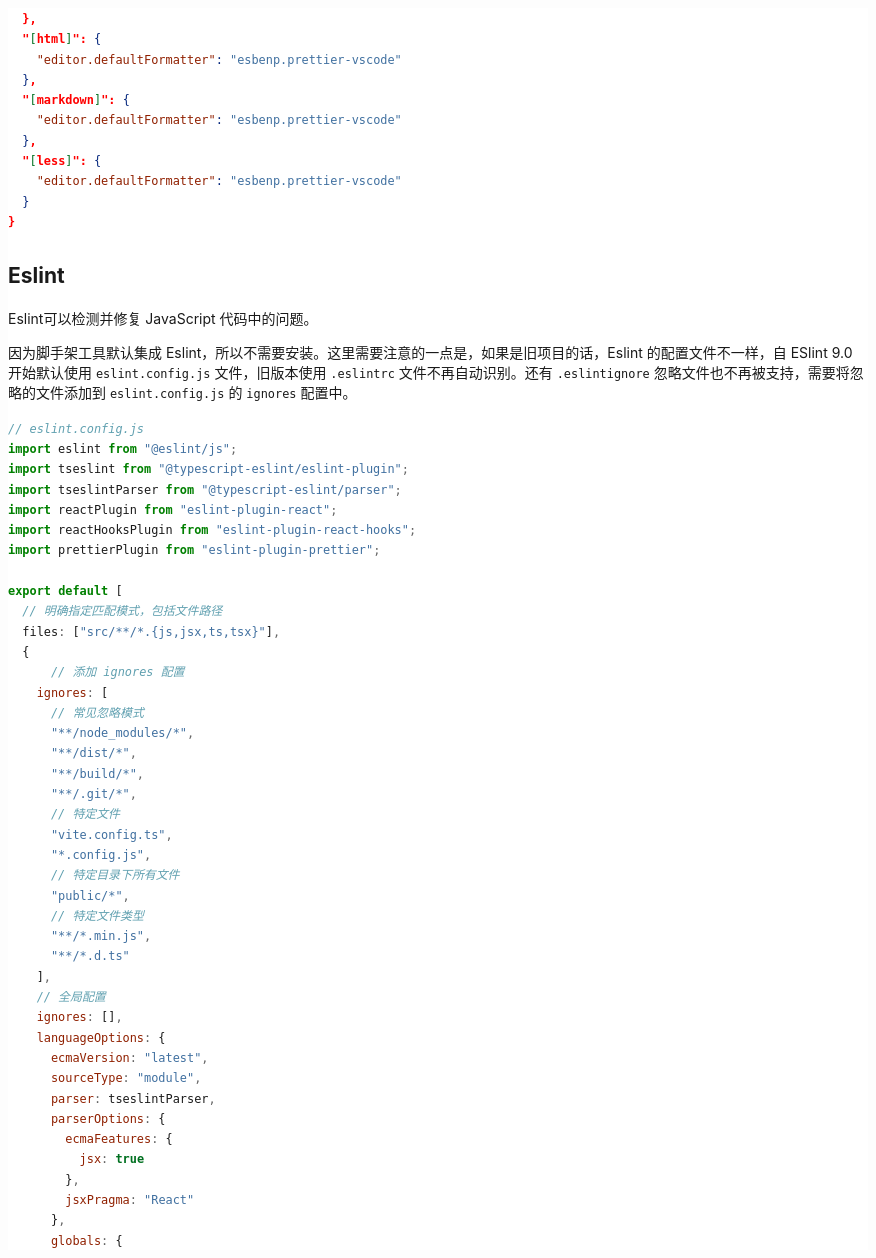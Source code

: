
 ```json
  },
  "[html]": {
    "editor.defaultFormatter": "esbenp.prettier-vscode"
  },
  "[markdown]": {
    "editor.defaultFormatter": "esbenp.prettier-vscode"
  },
  "[less]": {
    "editor.defaultFormatter": "esbenp.prettier-vscode"
  }
}
```


## Eslint

Eslint可以检测并修复 JavaScript 代码中的问题。

因为脚手架工具默认集成 Eslint，所以不需要安装。这里需要注意的一点是，如果是旧项目的话，Eslint 的配置文件不一样，自 ESlint 9.0 开始默认使用 `eslint.config.js` 文件，旧版本使用 `.eslintrc` 文件不再自动识别。还有 `.eslintignore` 忽略文件也不再被支持，需要将忽略的文件添加到 `eslint.config.js` 的 `ignores` 配置中。

```js
// eslint.config.js
import eslint from "@eslint/js";
import tseslint from "@typescript-eslint/eslint-plugin";
import tseslintParser from "@typescript-eslint/parser";
import reactPlugin from "eslint-plugin-react";
import reactHooksPlugin from "eslint-plugin-react-hooks";
import prettierPlugin from "eslint-plugin-prettier";

export default [
  // 明确指定匹配模式，包括文件路径
  files: ["src/**/*.{js,jsx,ts,tsx}"],
  {
      // 添加 ignores 配置
    ignores: [
      // 常见忽略模式
      "**/node_modules/*",
      "**/dist/*",
      "**/build/*",
      "**/.git/*",
      // 特定文件
      "vite.config.ts",
      "*.config.js",
      // 特定目录下所有文件
      "public/*",
      // 特定文件类型
      "**/*.min.js",
      "**/*.d.ts"
    ],
    // 全局配置
    ignores: [],
    languageOptions: {
      ecmaVersion: "latest",
      sourceType: "module",
      parser: tseslintParser,
      parserOptions: {
        ecmaFeatures: {
          jsx: true
        },
        jsxPragma: "React"
      },
      globals: {
```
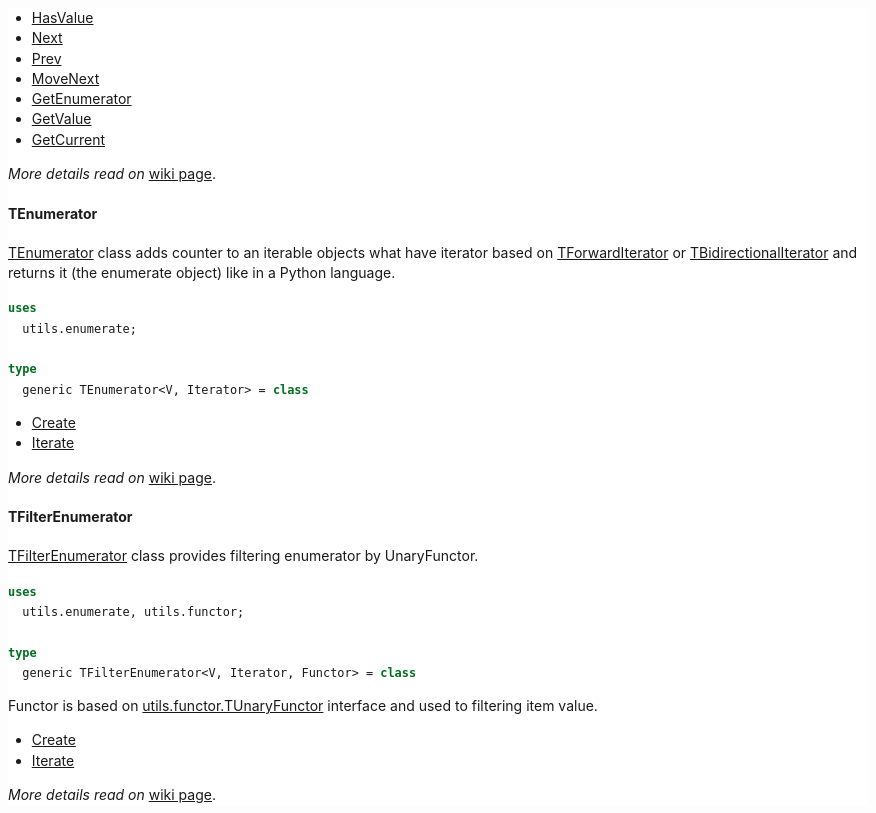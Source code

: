   * [HasValue](https://github.com/isemenkov/pascalutils/wiki/TBidirectionalIterator#hasvalue)
  * [Next](https://github.com/isemenkov/pascalutils/wiki/TBidirectionalIterator#next)
  * [Prev](https://github.com/isemenkov/pascalutils/wiki/TBidirectionalIterator#prev)
  * [MoveNext](https://github.com/isemenkov/pascalutils/wiki/TBidirectionalIterator#movenext)
  * [GetEnumerator](https://github.com/isemenkov/pascalutils/wiki/TBidirectionalIterator#geenumerator)
  * [GetValue](https://github.com/isemenkov/pascalutils/wiki/TBidirectionalIterator#gevalue)
  * [GetCurrent](https://github.com/isemenkov/pascalutils/wiki/TBidirectionalIterator#getcurrent)

*More details read on* [wiki page](https://github.com/isemenkov/pascalutils/wiki/TBidirectionalIterator).



#### TEnumerator

[TEnumerator](https://github.com/isemenkov/pascalutils/blob/master/source/utils.enumerate.pas) class adds counter to an iterable objects what have iterator based on [TForwardIterator](https://github.com/isemenkov/pascalutils/wiki/TForwardIterator) or [TBidirectionalIterator](https://github.com/isemenkov/pascalutils/wiki/TBidirectionalIterator) and returns it (the enumerate object) like in a Python language.


```pascal
uses
  utils.enumerate;

type
  generic TEnumerator<V, Iterator> = class
```

  * [Create](https://github.com/isemenkov/pascalutils/wiki/TEnumerator#create)
  * [Iterate](https://github.com/isemenkov/pascalutils/wiki/TEnumerator#iterate)

*More details read on* [wiki page](https://github.com/isemenkov/pascalutils/wiki/TEnumerator).



#### TFilterEnumerator

[TFilterEnumerator](https://github.com/isemenkov/pascalutils/blob/master/source/utils.enumerate.pas) class provides filtering enumerator by UnaryFunctor.

```pascal
uses
  utils.enumerate, utils.functor;

type
  generic TFilterEnumerator<V, Iterator, Functor> = class
```
Functor is based on [utils.functor.TUnaryFunctor](https://github.com/isemenkov/pascalutils/wiki/TUnaryFunctor) interface and used to filtering item value.

  * [Create](https://github.com/isemenkov/pascalutils/wiki/TFilterEnumerator#create)
  * [Iterate](https://github.com/isemenkov/pascalutils/wiki/TFilterEnumerator#iterate)

*More details read on* [wiki page](https://github.com/isemenkov/pascalutils/wiki/TFilterEnumerator).
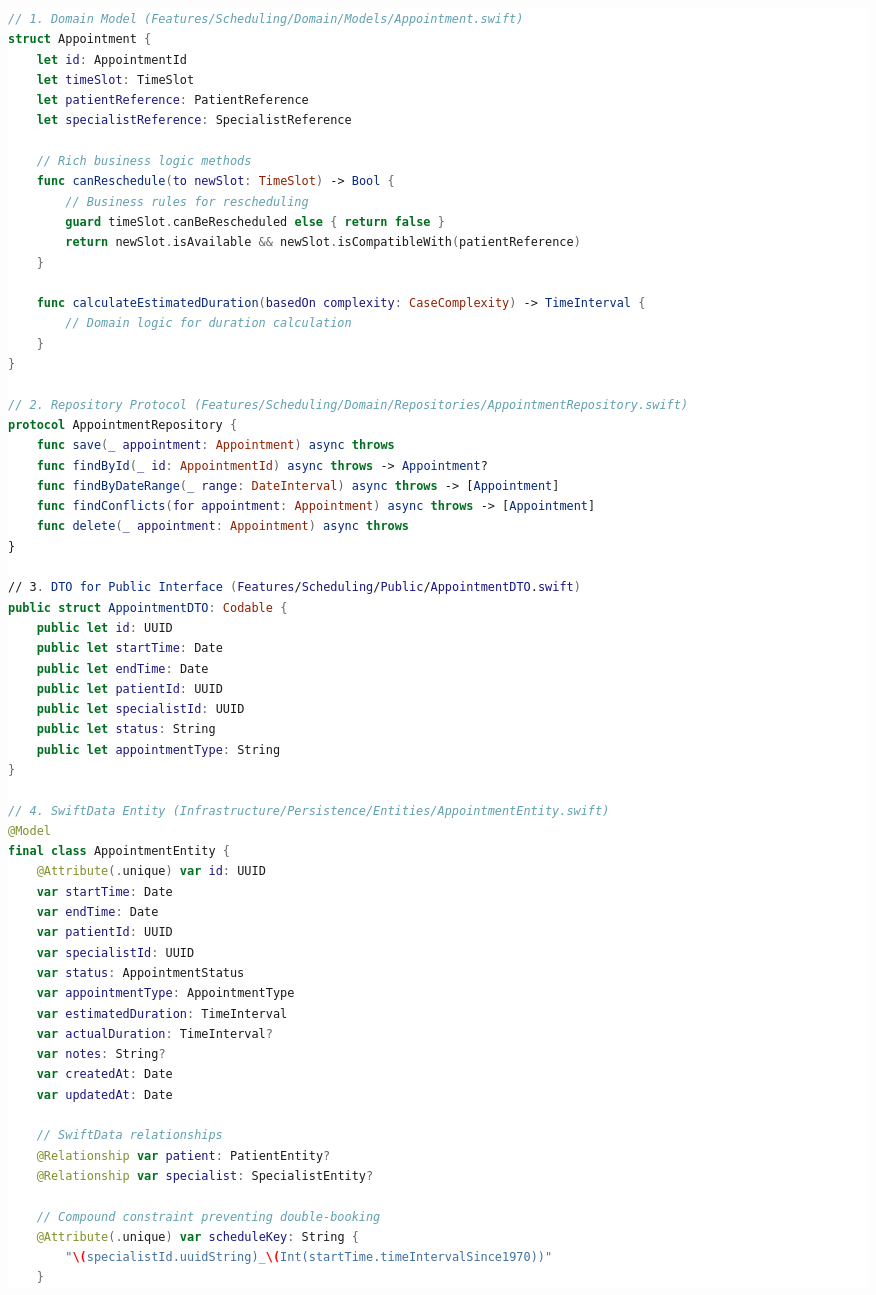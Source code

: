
 ```swift
// 1. Domain Model (Features/Scheduling/Domain/Models/Appointment.swift)
struct Appointment {
    let id: AppointmentId
    let timeSlot: TimeSlot
    let patientReference: PatientReference
    let specialistReference: SpecialistReference
    
    // Rich business logic methods
    func canReschedule(to newSlot: TimeSlot) -> Bool {
        // Business rules for rescheduling
        guard timeSlot.canBeRescheduled else { return false }
        return newSlot.isAvailable && newSlot.isCompatibleWith(patientReference)
    }
    
    func calculateEstimatedDuration(basedOn complexity: CaseComplexity) -> TimeInterval {
        // Domain logic for duration calculation
    }
}

// 2. Repository Protocol (Features/Scheduling/Domain/Repositories/AppointmentRepository.swift)
protocol AppointmentRepository {
    func save(_ appointment: Appointment) async throws
    func findById(_ id: AppointmentId) async throws -> Appointment?
    func findByDateRange(_ range: DateInterval) async throws -> [Appointment]
    func findConflicts(for appointment: Appointment) async throws -> [Appointment]
    func delete(_ appointment: Appointment) async throws
}

// 3. DTO for Public Interface (Features/Scheduling/Public/AppointmentDTO.swift)
public struct AppointmentDTO: Codable {
    public let id: UUID
    public let startTime: Date
    public let endTime: Date
    public let patientId: UUID
    public let specialistId: UUID
    public let status: String
    public let appointmentType: String
}

// 4. SwiftData Entity (Infrastructure/Persistence/Entities/AppointmentEntity.swift)
@Model
final class AppointmentEntity {
    @Attribute(.unique) var id: UUID
    var startTime: Date
    var endTime: Date
    var patientId: UUID
    var specialistId: UUID
    var status: AppointmentStatus
    var appointmentType: AppointmentType
    var estimatedDuration: TimeInterval
    var actualDuration: TimeInterval?
    var notes: String?
    var createdAt: Date
    var updatedAt: Date
    
    // SwiftData relationships
    @Relationship var patient: PatientEntity?
    @Relationship var specialist: SpecialistEntity?
    
    // Compound constraint preventing double-booking
    @Attribute(.unique) var scheduleKey: String { 
        "\(specialistId.uuidString)_\(Int(startTime.timeIntervalSince1970))"
    }
```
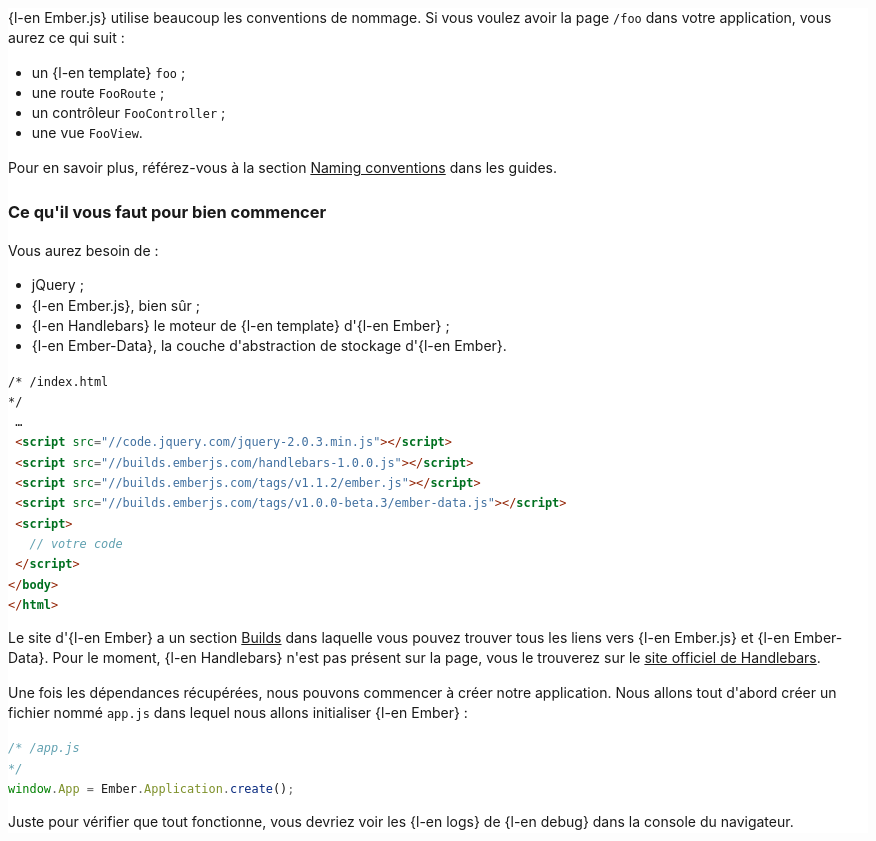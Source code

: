 
{l-en Ember.js} utilise beaucoup les conventions de nommage. Si vous voulez
avoir la page `/foo` dans votre application, vous aurez ce qui suit :

* un {l-en template} `foo` ;
* une route `FooRoute` ;
* un contrôleur `FooController` ;
* une vue `FooView`.

Pour en savoir plus, référez-vous à la section
[Naming conventions](http://emberjs.com/guides/concepts/naming-conventions)
dans les guides.

### Ce qu'il vous faut pour bien commencer

Vous aurez besoin de :

* jQuery ;
* {l-en Ember.js}, bien sûr ;
* {l-en Handlebars} le moteur de {l-en template} d'{l-en Ember} ;
* {l-en Ember-Data}, la couche d'abstraction de stockage d'{l-en Ember}.

``` html
/* /index.html
*/
 …
 <script src="//code.jquery.com/jquery-2.0.3.min.js"></script>
 <script src="//builds.emberjs.com/handlebars-1.0.0.js"></script>
 <script src="//builds.emberjs.com/tags/v1.1.2/ember.js"></script>
 <script src="//builds.emberjs.com/tags/v1.0.0-beta.3/ember-data.js"></script>
 <script>
   // votre code
 </script>
</body>
</html>
```

Le site d'{l-en Ember} a un section [Builds][EMBER_BUILDS] dans laquelle vous
pouvez trouver tous les liens vers {l-en Ember.js} et {l-en Ember-Data}. Pour
le moment, {l-en Handlebars} n'est pas présent sur la page, vous le trouverez
sur le [site officiel de Handlebars][HANDLEBARS].

Une fois les dépendances récupérées, nous pouvons commencer à créer notre
application. Nous allons tout d'abord créer un fichier nommé `app.js` dans
lequel nous allons initialiser {l-en Ember} :

``` javascript
/* /app.js
*/
window.App = Ember.Application.create();
```

Juste pour vérifier que tout fonctionne, vous devriez voir les {l-en logs} de
{l-en debug} dans la console du navigateur.


[ACTION_BUBBLING]: http://emberjs.com/guides/templates/actions/#toc_action-bubbling
[ALTERNATIVES_TO_ED]: http://blog.emberwatch.com/2013/06/19/alternatives-ember-data.html
[BINDING_ELEMENT_CLASS_NAMES]: http://emberjs.com/guides/templates/binding-element-class-names
[BOUND_HELPER]: http://emberjs.com/api/classes/Ember.Handlebars.html#method_registerBoundHelper
[COMPONENTS_ELEMENT]: http://emberjs.com/guides/components/customizing-a-components-element
[COMPUTED_PROPERTY]: http://emberjs.com/guides/object-model/computed-properties/
[CSS_TRICKS_HW_ACCELERATION]: http://css-tricks.com/w3conf-ariya-hidayat-fluid-user-interface-with-hardware-acceleration
[CUSTOM_SELECT]: http://pixelhandler.com/blog/2013/08/25/create-a-custom-select-box-using-ember-component/
[DYNAMIC_SEGMENTS]: http://emberjs.com/guides/routing/specifying-a-routes-model/#toc_dynamic-models
[EMBER_BUILDS]: http://emberjs.com/builds
[EMBER_FORUM]: http://discuss.emberjs.com/t/whats-the-difference-between-ember-helpers-components-and-views/2201/2
[EMBER_WO_ED]: http://eviltrout.com/2013/03/23/ember-without-data.html
[GUIDES]: http://emberjs.com/guides/
[GUIDES_ATTRIBUTES]: http://emberjs.com/guides/templates/binding-element-attributes/
[GUIDES_CONTROLLERS]: http://emberjs.com/guides/controllers
[GUIDES_MODELS]: http://emberjs.com/guides/models
[GUIDES_PARTIALS]: http://emberjs.com/guides/templates/rendering-with-helpers/
[HANDLEBARS]: http://handlebarsjs.com
[EMBER_INSPECTOR]: https://chrome.google.com/webstore/detail/ember-inspector/bmdblncegkenkacieihfhpjfppoconhi
[EVENTS_BUBBLING]: http://emberjs.com/guides/understanding-ember/the-view-layer/#toc_event-bubbling
[FIXTURE_ADAPTER]: #creer-notre-modele-avec-le-fixtureadapter-de-ember-data
[GRUNT]: http://gruntjs.com
[GRUNT_EMBER_HB]: https://gist.github.com/jkneb/6072299
[GRUNT_EMBER_TPL]: https://gist.github.com/jkneb/6599001
[INITIAL_ROUTES]: http://emberjs.com/guides/routing/defining-your-routes/#toc_initial-routes
[INPUT_HELPER]: http://emberjs.com/api/classes/Ember.Handlebars.helpers.html#method_input
[JSON_CONVENTIONS]: http://emberjs.com/guides/models/the-rest-adapter/#toc_json-conventions
[LSAdapterGihub]: https://github.com/rpflorence/ember-localstorage-adapter
[LSAdapter]: https://github.com/rpflorence/ember-localstorage-adapter/blob/master/localstorage_adapter.js
[MOMENTJS]: http://momentjs.com
[ORIGINAL]: http://coding.smashingmagazine.com/2013/11/07/an-in-depth-introduction-to-ember-js/
[RENDER_HELPER]: http://emberjs.com/guides/templates/rendering-with-helpers/#toc_the-code-render-code-helper
[ROUTES_GUIDES]: http://emberjs.com/guides/routing/defining-your-routes
[ROUTE_MODEL]: http://emberjs.com/guides/routing/specifying-a-routes-model
[SPDECK_HW_ACCELERATION]: https://speakerdeck.com/ariya/fluid-user-interface-with-hardware-acceleration?slide=36
[STACKOVERFLOW]: http://stackoverflow.com/questions/18593424/views-vs-components-in-ember-js
[STYLED_DEMO]: http://jkneb.github.io/ember-crud
[TUTPLUS_EMBER]: http://net.tutsplus.com/tutorials/javascript-ajax/getting-into-ember-js-part-3
[TWITTER_BTN]: http://jsbin.com/OMOgUzo/1/edit?html,js,output
[UNSTYLED_DEMO]: http://jkneb.github.io/ember-crud/unstyled
[WEB_COMPONENTS]: https://dvcs.w3.org/hg/webcomponents/raw-file/tip/spec/custom/index.html
[EXT_BIG]: /images/ember/console-ember-extension1.png
[EXT_SMALL]: /images/ember/console-ember-extension1-300x156.png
------------------------------------------------------------------------
The task
Your answer should be one number: how many lines of the listing include the word "defining".

Solved exercise
2